For our perturbation theory, we’ll just take the first term in the series.

$H'=V=V_0\cos\frac{2\pi x}{a}$

First order shift $\Delta E=<\psi|H'|\psi>=0$ as $\psi=Ae^{ikx}$

Second order shift $\Delta E_2=\sum_{\psi'}\frac{|<\psi|H'|\psi>|^2}{E_{\psi'}-E_{\psi}}$

This term is non-zero if $E_{\psi'}=E_{\psi}$ and $k-k'=\frac{2\pi n}{a}$

-> band gap opens up at $k=\pm\frac{n\pi}{a}$

The two energies at the band gap correspond to

Bloch waves are another way of looking at the above.

For any periodic potential, $V(\bold{r})=V(\bold{r}+\bold{R})$.

The Schrödinger equation has solutions of the form $\psi(\bold{r})=u(\bold{r})e^{i\bold{k}.\bold{r}}$

Substitute into the Schrödinger equation to energy eigenvalue equation; this will lead to the same result as above.

Reduced and extended zone schemes

Extended zone scheme

Reduced zone scheme- Umklapp everything back into 1st Brillouin Zone (translate everything back by $\frac{2n\pi}{a}$– lattice vector).

Fermi surface is no longer spherical.

Contours of constant energy in k-space (kx, ky plane). The edges of the k-square are at ±π/a

Effective mass: when an electron goes into a crystal, it is no longer a real particle. These quasi-particles appear to obey Newtonian mechanics, but with an effective mass m* that is not equal to the mass of a free electron. The effective mass contains various lattice forces which are not known explicitly- hence it can be infinite or negative.

Group velocity $v_g=\frac{\partial \omega}{\partial k}=\frac{1}{\bar{h}}\frac{\partial E}{\partial k}$

Acceleration $\frac{\partial v_g}{\partial t}\frac{1}{\bar{h}}\frac{\partial^2 E}{\partial k \partial t}$

$\frac{\partial v_g}{\partial t}\frac{1}{\bar{h}}\frac{\partial^2 E}{\partial k^2}\frac{\partial k}{\partial t}$

$\frac{\partial v_g}{\partial t}=\frac{1}{\bar{h}^2}\frac{\partial^2 E}{\partial k^2}(\bar{h}\frac{\partial k}{\partial t})$

A quick moment’s thought will show us that since $p=\bar{h}k$, then the bracketed term $(\bar{h}\frac{\partial k}{\partial t})$ must equal force. With that in mind, our acceleration equation looks like Newton II (acceleration = force/mass) but with an effective mass $\frac{1}{m*}=\frac{1}{\bar{h}^2}\frac{\partial^2 E}{\partial k^2}$

Metals, insulators and semiconductors

Metal: half-filled band means electrons can move into empty states.

Semiconductor: At T=0, the valence band is full and the conduction band is empty.

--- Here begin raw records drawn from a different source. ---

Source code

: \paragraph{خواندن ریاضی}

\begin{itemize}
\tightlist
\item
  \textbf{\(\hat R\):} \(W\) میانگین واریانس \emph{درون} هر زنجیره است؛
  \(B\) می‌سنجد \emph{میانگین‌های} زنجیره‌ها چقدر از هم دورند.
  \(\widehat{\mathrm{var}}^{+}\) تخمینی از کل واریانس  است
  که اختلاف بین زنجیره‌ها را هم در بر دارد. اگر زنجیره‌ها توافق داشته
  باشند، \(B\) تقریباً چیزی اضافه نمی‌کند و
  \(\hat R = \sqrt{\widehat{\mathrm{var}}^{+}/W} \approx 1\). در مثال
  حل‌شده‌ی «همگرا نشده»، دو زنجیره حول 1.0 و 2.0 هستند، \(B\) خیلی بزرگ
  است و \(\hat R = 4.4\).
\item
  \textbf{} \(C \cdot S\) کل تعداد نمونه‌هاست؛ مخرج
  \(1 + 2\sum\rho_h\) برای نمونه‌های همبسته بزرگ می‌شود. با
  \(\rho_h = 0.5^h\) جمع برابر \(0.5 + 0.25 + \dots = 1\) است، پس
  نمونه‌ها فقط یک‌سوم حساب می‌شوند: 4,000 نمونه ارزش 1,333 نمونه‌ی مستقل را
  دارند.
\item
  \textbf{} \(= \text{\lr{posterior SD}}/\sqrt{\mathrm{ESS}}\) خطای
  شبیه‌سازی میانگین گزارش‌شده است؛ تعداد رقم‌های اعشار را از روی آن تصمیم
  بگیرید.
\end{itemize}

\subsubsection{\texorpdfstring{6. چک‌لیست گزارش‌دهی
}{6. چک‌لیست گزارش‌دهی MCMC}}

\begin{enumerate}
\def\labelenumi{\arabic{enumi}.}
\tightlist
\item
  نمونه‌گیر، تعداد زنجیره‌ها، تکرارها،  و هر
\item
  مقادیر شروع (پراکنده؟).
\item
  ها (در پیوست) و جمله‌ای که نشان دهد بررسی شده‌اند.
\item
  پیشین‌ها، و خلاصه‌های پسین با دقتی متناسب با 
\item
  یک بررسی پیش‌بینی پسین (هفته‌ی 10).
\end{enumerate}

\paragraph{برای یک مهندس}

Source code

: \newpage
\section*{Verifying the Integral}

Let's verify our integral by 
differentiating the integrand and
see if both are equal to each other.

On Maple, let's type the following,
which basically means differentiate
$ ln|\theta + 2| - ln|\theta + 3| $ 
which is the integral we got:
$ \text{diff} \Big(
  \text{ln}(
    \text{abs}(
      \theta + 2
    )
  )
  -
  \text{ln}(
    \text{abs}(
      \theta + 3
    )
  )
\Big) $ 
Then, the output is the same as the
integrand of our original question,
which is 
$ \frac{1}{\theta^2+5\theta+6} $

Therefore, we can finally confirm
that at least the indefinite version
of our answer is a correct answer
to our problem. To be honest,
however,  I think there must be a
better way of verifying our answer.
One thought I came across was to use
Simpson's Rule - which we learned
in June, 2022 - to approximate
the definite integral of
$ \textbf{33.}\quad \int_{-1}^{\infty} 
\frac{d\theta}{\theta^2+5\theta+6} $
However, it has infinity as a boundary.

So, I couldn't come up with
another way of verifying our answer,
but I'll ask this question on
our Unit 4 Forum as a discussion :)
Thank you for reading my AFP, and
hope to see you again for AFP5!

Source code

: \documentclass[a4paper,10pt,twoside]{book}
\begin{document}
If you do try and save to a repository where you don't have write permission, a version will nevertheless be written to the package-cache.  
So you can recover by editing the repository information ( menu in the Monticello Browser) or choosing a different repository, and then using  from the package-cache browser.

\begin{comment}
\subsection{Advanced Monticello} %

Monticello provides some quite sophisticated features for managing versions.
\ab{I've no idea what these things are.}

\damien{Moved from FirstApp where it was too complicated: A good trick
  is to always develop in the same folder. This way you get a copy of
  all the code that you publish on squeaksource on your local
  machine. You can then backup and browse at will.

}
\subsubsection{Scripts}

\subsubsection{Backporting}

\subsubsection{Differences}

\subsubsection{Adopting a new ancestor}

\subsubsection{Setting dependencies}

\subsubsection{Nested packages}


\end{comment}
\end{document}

Above T=0, we can excite electrons into the conduction band -> both electrons and empty states in the conduction and valence bands, therefore conduction can occur.

Insulator: large band gap so electrons cannot be excited out of the valence band (by the time you had enough energy to do so, you would have vaporised your sample anyway). The valence band is completely filled, so conduction cannot occur.

Notes

1. Sometimes bands overlap, so even if one band is filled, electrons may be able to move into the overlapping band (i.e. conduction can occur).
2. The conduction and valence bands don’t have to be the first bands- they just refer to the lowest unfilled and highest filled bands respectively.

Semiconductors

At T=0

This is the lowest unfilled band- the conduction band. At T=0 it is empty.

This is the highest filled band- the valence band. At T=0 it is completely filled.

At higher temperatures we start exciting electrons out of the valence band and into the conduction band. In the conduction band, we have a few electrons and mostly empty states, so conduction can occur here. Electrons have an effective mass me*.

In the valence band, we have mostly electrons and a few empty states- conduction can occur here also, but now electrons have a negative effective mass. It turns out to be easier to think of conduction in the valence band in terms of the movements of empty states rather than the electrons; these empty states behave like positively charged particles with positive effective mass, which we call holes.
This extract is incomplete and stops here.